====== Material provided ======

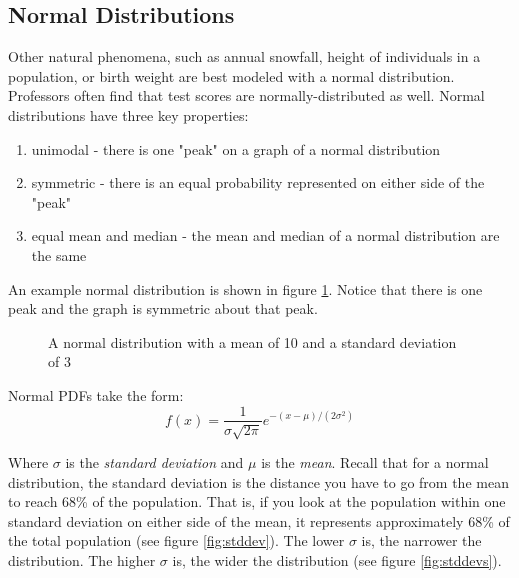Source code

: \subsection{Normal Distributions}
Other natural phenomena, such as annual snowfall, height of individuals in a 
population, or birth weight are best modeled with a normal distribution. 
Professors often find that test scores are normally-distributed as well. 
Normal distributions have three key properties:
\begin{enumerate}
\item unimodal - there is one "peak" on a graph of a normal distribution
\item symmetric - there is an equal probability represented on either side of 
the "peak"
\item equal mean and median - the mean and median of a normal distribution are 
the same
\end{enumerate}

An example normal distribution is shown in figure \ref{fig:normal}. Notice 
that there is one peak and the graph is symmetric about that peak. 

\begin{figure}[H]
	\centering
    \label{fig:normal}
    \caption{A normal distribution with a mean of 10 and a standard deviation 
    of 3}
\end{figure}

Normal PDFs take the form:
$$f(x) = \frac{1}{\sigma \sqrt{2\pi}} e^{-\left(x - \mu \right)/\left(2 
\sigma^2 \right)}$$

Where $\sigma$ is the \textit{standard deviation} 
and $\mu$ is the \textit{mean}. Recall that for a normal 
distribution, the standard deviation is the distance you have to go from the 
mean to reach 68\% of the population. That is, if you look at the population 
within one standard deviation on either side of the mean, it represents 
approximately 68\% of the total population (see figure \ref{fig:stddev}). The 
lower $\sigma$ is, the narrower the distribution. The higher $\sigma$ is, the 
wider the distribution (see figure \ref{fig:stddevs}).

======
====== Material provided ======

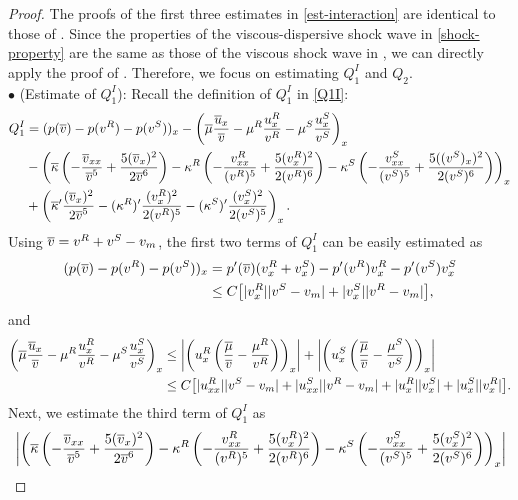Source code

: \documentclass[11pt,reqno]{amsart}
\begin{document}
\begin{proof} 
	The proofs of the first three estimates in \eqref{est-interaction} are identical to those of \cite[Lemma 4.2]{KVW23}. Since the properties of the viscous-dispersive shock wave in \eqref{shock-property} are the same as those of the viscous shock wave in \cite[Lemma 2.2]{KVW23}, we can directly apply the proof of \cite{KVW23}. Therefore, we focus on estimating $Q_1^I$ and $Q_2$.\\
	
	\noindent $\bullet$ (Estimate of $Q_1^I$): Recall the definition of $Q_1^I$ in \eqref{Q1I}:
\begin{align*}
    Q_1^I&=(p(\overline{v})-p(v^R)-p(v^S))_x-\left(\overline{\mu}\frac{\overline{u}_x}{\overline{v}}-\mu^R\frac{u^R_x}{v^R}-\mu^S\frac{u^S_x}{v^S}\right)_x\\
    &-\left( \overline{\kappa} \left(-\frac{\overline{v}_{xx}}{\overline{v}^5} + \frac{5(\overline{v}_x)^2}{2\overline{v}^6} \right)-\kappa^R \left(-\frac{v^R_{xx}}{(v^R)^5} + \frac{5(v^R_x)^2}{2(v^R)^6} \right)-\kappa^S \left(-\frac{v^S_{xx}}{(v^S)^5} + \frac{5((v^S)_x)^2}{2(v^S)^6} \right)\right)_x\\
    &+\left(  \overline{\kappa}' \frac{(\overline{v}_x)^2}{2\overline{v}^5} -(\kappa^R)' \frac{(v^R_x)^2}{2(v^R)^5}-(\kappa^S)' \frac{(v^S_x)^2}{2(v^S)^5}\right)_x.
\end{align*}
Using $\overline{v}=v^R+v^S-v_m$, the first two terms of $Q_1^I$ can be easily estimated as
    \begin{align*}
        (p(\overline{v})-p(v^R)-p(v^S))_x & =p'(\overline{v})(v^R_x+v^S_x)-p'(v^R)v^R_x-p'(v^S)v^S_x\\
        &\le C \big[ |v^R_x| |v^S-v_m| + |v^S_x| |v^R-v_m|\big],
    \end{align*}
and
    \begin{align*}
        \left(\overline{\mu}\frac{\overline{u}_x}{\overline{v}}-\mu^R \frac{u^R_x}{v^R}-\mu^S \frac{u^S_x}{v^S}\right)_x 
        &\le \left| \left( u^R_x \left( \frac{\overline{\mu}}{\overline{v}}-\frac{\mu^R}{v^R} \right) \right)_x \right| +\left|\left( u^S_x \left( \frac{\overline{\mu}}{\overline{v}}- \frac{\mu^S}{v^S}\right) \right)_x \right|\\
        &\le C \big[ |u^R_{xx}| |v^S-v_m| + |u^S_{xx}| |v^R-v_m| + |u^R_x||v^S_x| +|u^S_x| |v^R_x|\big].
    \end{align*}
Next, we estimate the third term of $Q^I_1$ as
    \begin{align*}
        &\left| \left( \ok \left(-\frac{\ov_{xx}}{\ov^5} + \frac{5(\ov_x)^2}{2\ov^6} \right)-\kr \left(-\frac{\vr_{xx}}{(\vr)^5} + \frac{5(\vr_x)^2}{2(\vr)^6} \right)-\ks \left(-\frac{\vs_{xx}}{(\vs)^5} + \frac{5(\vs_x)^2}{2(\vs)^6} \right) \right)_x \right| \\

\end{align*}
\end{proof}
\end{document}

======

> **Your instructions**
Among the records above, find the lines where the word "equal" appears and copy them.

> **Finished exercise**
\item symmetric - there is an equal probability represented on either side of 
\item equal mean and median - the mean and median of a normal distribution are 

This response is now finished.